Ja to nazywam *"zabezpieczeniem przed popełnieniem podwójnego błędu"*. Na swój użytek.
Jeżeli w którymś momencie zawiodło pewne ogniwo, to być może stosując się do przepisów w dalszym postępowaniu będzie wszystko ok. Podejrzewam, że gdyby ten komin był regularnie czyszczony tak jak nakazuje prawo, czyli 4 razy w roku, to raczej nigdy do pożaru sadzy by w nim nie doszło. I wszystko, choć zrąbane od podstaw, funkcjonowało by długie lata.

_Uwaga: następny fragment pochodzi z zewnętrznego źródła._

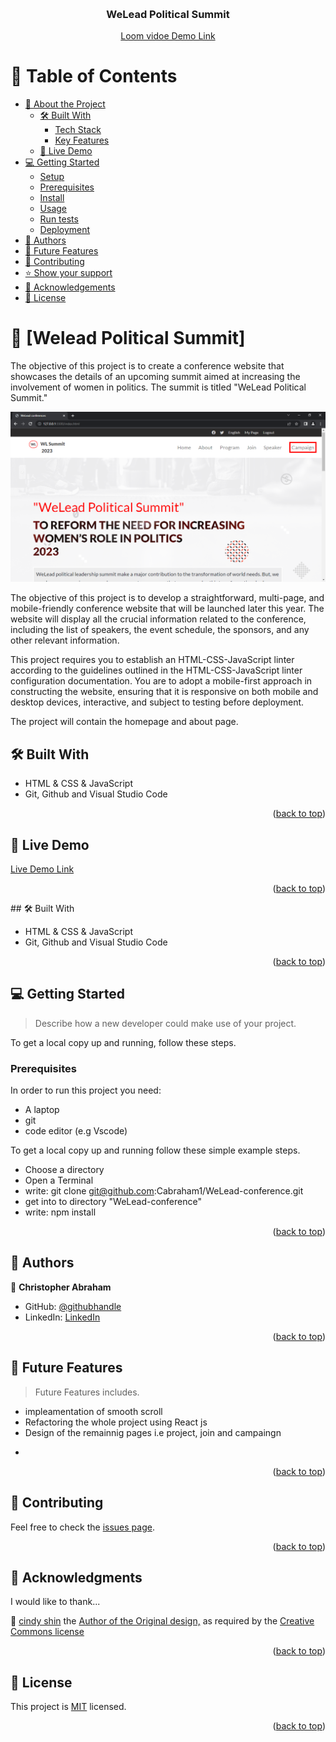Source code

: <a name="readme-top"></a>

<div align="center">
  <br/>

  <h3><b>WeLead Political Summit</b></h3>

  [Loom vidoe Demo Link](https://www.loom.com/share/04189946b12d40ae83b6ae55cc7cdb78/)

</div>

<!-- TABLE OF CONTENTS -->

# 📗 Table of Contents

- [📖 About the Project](#about-project)
  - [🛠 Built With](#built-with)
    - [Tech Stack](#tech-stack)
    - [Key Features](#key-features)
  - [🚀 Live Demo](#live-demo)
- [💻 Getting Started](#getting-started)
  - [Setup](#setup)
  - [Prerequisites](#prerequisites)
  - [Install](#install)
  - [Usage](#usage)
  - [Run tests](#run-tests)
  - [Deployment](#triangular_flag_on_post-deployment)
- [👥 Authors](#authors)
- [🔭 Future Features](#future-features)
- [🤝 Contributing](#contributing)
- [⭐️ Show your support](#support)
- [🙏 Acknowledgements](#acknowledgements)
- [📝 License](#license)

# 📖 [Welead Political Summit] <a name="about-project"></a>

The objective of this project is to create a conference website that showcases the details of an upcoming summit aimed at increasing the involvement of women in politics. The summit is titled "WeLead Political Summit."

![screenshot](./assets/WeLead%20conferences%20-%20Google%20Chrome%202_9_2023%208_54_30%20AM.png)

The objective of this project is to develop a straightforward, multi-page, and mobile-friendly conference website that will be launched later this year. The website will display all the crucial information related to the conference, including the list of speakers, the event schedule, the sponsors, and any other relevant information.

This project requires you to establish an HTML-CSS-JavaScript linter according to the guidelines outlined in the HTML-CSS-JavaScript linter configuration documentation. You are to adopt a mobile-first approach in constructing the website, ensuring that it is responsive on both mobile and desktop devices, interactive, and subject to testing before deployment.

The project will contain the homepage and about page.

## 🛠 Built With <a name="built-with"></a>

- HTML & CSS & JavaScript
- Git, Github and Visual Studio Code

<p align="right">(<a href="#readme-top">back to top</a>)</p>

## 🚀 Live Demo <a name="#live-demo"></a>
[Live Demo Link](https://cabraham1.github.io/WeLead-conference/)


<p align="right">(<a href="#readme-top">back to top</a>)</p>
## 🛠 Built With <a name="built-with"></a>

- HTML & CSS & JavaScript
- Git, Github and Visual Studio Code

<p align="right">(<a href="#readme-top">back to top</a>)</p>

<!-- GETTING STARTED -->

## 💻 Getting Started <a name="getting-started"></a>

> Describe how a new developer could make use of your project.

To get a local copy up and running, follow these steps.

### Prerequisites

In order to run this project you need:

 - A laptop
 - git
 - code editor (e.g Vscode)

To get a local copy up and running follow these simple example steps.

- Choose a directory
- Open a Terminal
- write: git clone git@github.com:Cabraham1/WeLead-conference.git
- get into to directory "WeLead-conference"
- write: npm install

<p align="right">(<a href="#readme-top">back to top</a>)</p>

<!-- AUTHORS -->

## 👥 Authors <a name="authors"></a>

👤 **Christopher Abraham**
- GitHub: [@githubhandle](https://github.com/cabraham1)
- LinkedIn: [LinkedIn](https://www.linkedin.com/in/abrahamchristopher)


<p align="right">(<a href="#readme-top">back to top</a>)</p>


<!-- FUTURE FEATURES -->

## 👥 Future Features <a name="Future Features"></a>

> Future Features includes.

* impleamentation of smooth scroll
* Refactoring the whole project using React js
* Design of the remainnig pages i.e project, join and campaingn 
- 


<p align="right">(<a href="#readme-top">back to top</a>)</p>

<!-- CONTRIBUTING -->

## 🤝 Contributing <a name="contributor"></a>

Feel free to check the [issues page](https://github.com/Cabraham1/WeLead-conference/issues).

<p align="right">(<a href="#readme-top">back to top</a>)</p>


<!-- ACKNOWLEDGEMENTS -->

## 🙏 Acknowledgments <a name="acknowledgements"></a>

I would like to thank...

👤 [cindy shin](https://www.behance.net/adagio07) the [ Author of the Original design,](https://www.behance.net/adagio07) as required by the [Creative Commons license](https://www.behance.net/adagio07)


<p align="right">(<a href="#readme-top">back to top</a>)</p>

<!-- LICENSE -->

## 📝 License <a name="license"></a>

This project is [MIT](./MIT.md) licensed.



<p align="right">(<a href="#readme-top">back to top</a>)</p>
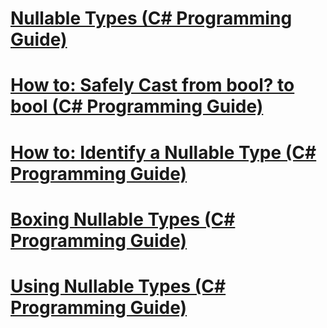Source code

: # [Nullable Types (C# Programming Guide)](index.md)
# [How to: Safely Cast from bool? to bool (C# Programming Guide)](how-to-safely-cast-from-bool-to-bool.md)
# [How to: Identify a Nullable Type (C# Programming Guide)](how-to-identify-a-nullable-type.md)
# [Boxing Nullable Types (C# Programming Guide)](boxing-nullable-types.md)
# [Using Nullable Types (C# Programming Guide)](using-nullable-types.md)
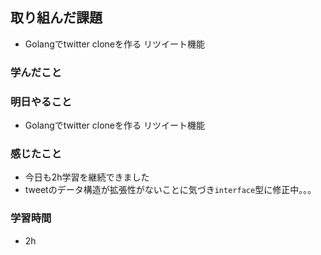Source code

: ## 取り組んだ課題
- Golangでtwitter cloneを作る リツイート機能

### 学んだこと


### 明日やること
- Golangでtwitter cloneを作る リツイート機能


### 感じたこと
- 今日も2h学習を継続できました
- tweetのデータ構造が拡張性がないことに気づき`interface`型に修正中。。。


### 学習時間
- 2h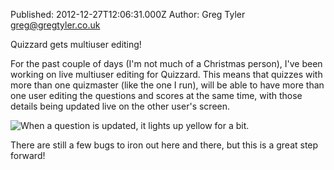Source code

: Published: 2012-12-27T12:06:31.000Z
Author: Greg Tyler <greg@gregtyler.co.uk>

Quizzard gets multiuser editing!

For the past couple of days (I'm not much of a Christmas person), I've been working on live multiuser editing for Quizzard. This means that quizzes with more than one quizmaster (like the one I run), will be able to have more than one user editing the questions and scores at the same time, with those details being updated live on the other user's screen.   

![When a question is updated, it lights up yellow for a bit.](/qu-live-comp.png "When a question is updated, it lights up yellow for a bit.")

There are still a few bugs to iron out here and there, but this is a great step forward!

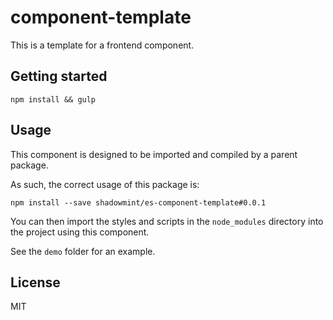 # component-template

This is a template for a frontend component.

## Getting started

    npm install && gulp

## Usage

This component is designed to be imported and compiled by a parent package.

As such, the correct usage of this package is:

    npm install --save shadowmint/es-component-template#0.0.1

You can then import the styles and scripts in the `node_modules` directory
into the project using this component.

See the `demo` folder for an example.

## License

MIT
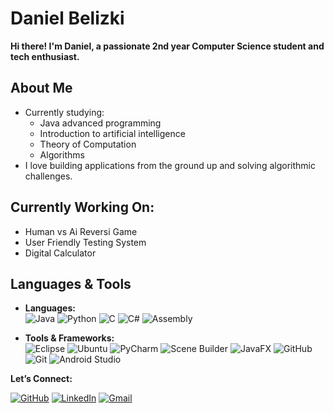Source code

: # Daniel Belizki

**Hi there! I'm Daniel, a passionate 2nd year Computer Science student and tech enthusiast.**

## About Me

- Currently studying:
  - Java advanced programming
  - Introduction to artificial intelligence
  - Theory of Computation
  - Algorithms
- I love building applications from the ground up and solving algorithmic challenges.

## Currently Working On:

- Human vs Ai Reversi Game
- User Friendly Testing System
- Digital Calculator

## Languages & Tools

- **Languages:**  
  ![Java](https://img.shields.io/badge/Java-ED8B00?style=for-the-badge&logo=java&logoColor=white)
  ![Python](https://img.shields.io/badge/Python-3776AB?style=for-the-badge&logo=python&logoColor=white)
  ![C](https://img.shields.io/badge/C-00599C?style=for-the-badge&logo=c&logoColor=white)
  ![C#](https://img.shields.io/badge/C%23-239120?style=for-the-badge&logo=c-sharp&logoColor=white)
  ![Assembly](https://img.shields.io/badge/Assembly-6E4C13?style=for-the-badge&logo=assembly&logoColor=white)
  
- **Tools & Frameworks:**  
  ![Eclipse](https://img.shields.io/badge/Eclipse-2C2255?style=for-the-badge&logo=eclipse&logoColor=white)
  ![Ubuntu](https://img.shields.io/badge/Ubuntu-E95420?style=for-the-badge&logo=ubuntu&logoColor=white)
  ![PyCharm](https://img.shields.io/badge/PyCharm-000000?style=for-the-badge&logo=pycharm&logoColor=white)
  ![Scene Builder](https://img.shields.io/badge/SceneBuilder-007396?style=for-the-badge&logo=java&logoColor=white)
  ![JavaFX](https://img.shields.io/badge/JavaFX-009688?style=for-the-badge&logo=java&logoColor=white)
  ![GitHub](https://img.shields.io/badge/GitHub-181717?style=for-the-badge&logo=github&logoColor=white)
  ![Git](https://img.shields.io/badge/Git-F05032?style=for-the-badge&logo=git&logoColor=white)
  ![Android Studio](https://img.shields.io/badge/Android%20Studio-3DDC84?style=for-the-badge&logo=android-studio&logoColor=white)
  
**Let’s Connect:**

[![GitHub](https://img.shields.io/badge/GitHub-100000?style=for-the-badge&logo=github&logoColor=white)](https://github.com/DanielBelizki)
[![LinkedIn](https://img.shields.io/badge/LinkedIn-0A66C2?style=for-the-badge&logo=linkedin&logoColor=white)](https://linkedin.com/in/daniel-belitzki-637256330)
[![Gmail](https://img.shields.io/badge/Gmail-D14836?style=for-the-badge&logo=gmail&logoColor=white)](mailto:danielbelitzki@gmail.com)

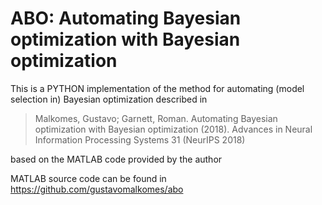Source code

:# ABO: Automating Bayesian optimization with Bayesian optimization
This is a PYTHON implementation of the method for automating (model selection in) Bayesian optimization described in
> Malkomes, Gustavo; Garnett, Roman. Automating Bayesian optimization with Bayesian optimization (2018). Advances in Neural Information Processing Systems 31 (NeurIPS 2018)

based on the MATLAB code provided by the author

MATLAB source code can be found in https://github.com/gustavomalkomes/abo
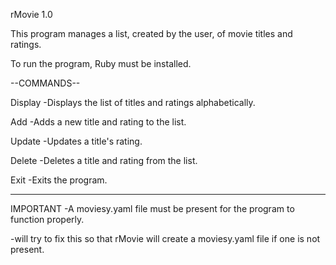 rMovie 1.0

This program manages a list, created by the user, of movie titles and ratings.

To run the program, Ruby must be installed.  

--COMMANDS--

Display
    -Displays the list of titles and ratings alphabetically.

Add
    -Adds a new title and rating to the list.

Update
    -Updates a title's rating.

Delete
    -Deletes a title and rating from the list.

Exit
    -Exits the program.

------------

IMPORTANT
-A moviesy.yaml file must be present for the program to function properly.
	
-will try to fix this so that rMovie will create a moviesy.yaml file if one is not present.
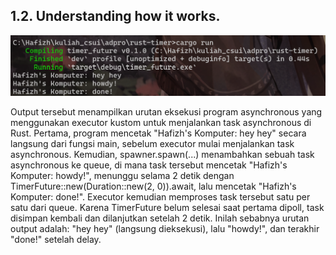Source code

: ## 1.2. Understanding how it works.

![alt text](image.png)

Output tersebut menampilkan urutan eksekusi program asynchronous yang menggunakan executor kustom untuk menjalankan task asynchronous di Rust. Pertama, program mencetak "Hafizh's Komputer: hey hey" secara langsung dari fungsi main, sebelum executor mulai menjalankan task asynchronous. Kemudian, spawner.spawn(...) menambahkan sebuah task asynchronous ke queue, di mana task tersebut mencetak "Hafizh's Komputer: howdy!", menunggu selama 2 detik dengan TimerFuture::new(Duration::new(2, 0)).await, lalu mencetak "Hafizh's Komputer: done!". Executor kemudian memproses task tersebut satu per satu dari queue. Karena TimerFuture belum selesai saat pertama dipoll, task disimpan kembali dan dilanjutkan setelah 2 detik. Inilah sebabnya urutan output adalah: "hey hey" (langsung dieksekusi), lalu "howdy!", dan terakhir "done!" setelah delay.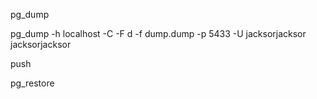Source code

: pg_dump

pg_dump -h localhost -C -F d -f dump.dump -p 5433 -U jacksorjacksor jacksorjacksor

push

pg_restore
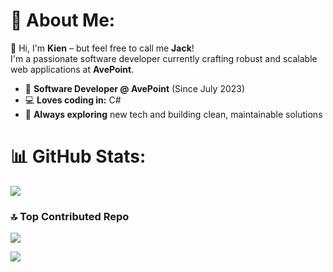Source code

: # 💫 About Me:
👋 Hi, I'm **Kien** – but feel free to call me **Jack**!  
I'm a passionate software developer currently crafting robust and scalable web applications at **AvePoint**.

- 💼 **Software Developer @ AvePoint** (Since July 2023)  
- 💻 **Loves coding in:** C#  
- 🚀 **Always exploring** new tech and building clean, maintainable solutions  

# 📊 GitHub Stats:
![](https://github-readme-stats.vercel.app/api?username=wibu009&theme=nightowl&hide_border=false&include_all_commits=true&count_private=false)<br/>

### 🔝 Top Contributed Repo
![](https://github-contributor-stats.vercel.app/api?username=wibu009&limit=5&theme=tokyonight&combine_all_yearly_contributions=true)

[![](https://visitcount.itsvg.in/api?id=wibu009&icon=2&color=12)](https://visitcount.itsvg.in)

<!-- Proudly created with GPRM ( https://gprm.itsvg.in ) -->
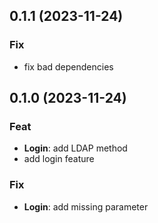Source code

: ## 0.1.1 (2023-11-24)

### Fix

- fix bad dependencies

## 0.1.0 (2023-11-24)

### Feat

- **Login**: add LDAP method
- add login feature

### Fix

- **Login**: add missing parameter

A inwestor żył by z błogą nieświadomością tego, że żyje na małej "bombce".
Ale dobrze, że wyszło tak jak wyszło...tyle że teraz inwestorzy są w kolejnym stresie, bo czeka ich pewnie długa batalia z deweloperem, wykonawcami, nadzorem...czyli z "idiotami" (w tym konkretnie przypadku). A jak sami podejrzewacie ciężko się z takimi walczy o swoje.
Nie róbmy z siebie idiotów.
Stosujmy się do przepisów, dzięki którym będzie nam się mieszkało w "dorobku całego swojego życia" bezpiecznie.
Tych mówiących o częstszych niż by się to wydawało nawet potrzebne, wizytach kominiarskich - również.
Pozdrawiam.

----------


## Afrodyta

Na widok tego cuda   :ohmy:  "sierść" mi się zjeżyła na karku!
Wiesz co *Forest-Natura*, ja jestem baba, ale nawet ja BABA nie mogę przyjąć takiego komina.  A co dopiero palić w nim.  Jak pamięcią sięgam, nigdy komina "łamanego" nie widziałam. To jest istna katastrofa. 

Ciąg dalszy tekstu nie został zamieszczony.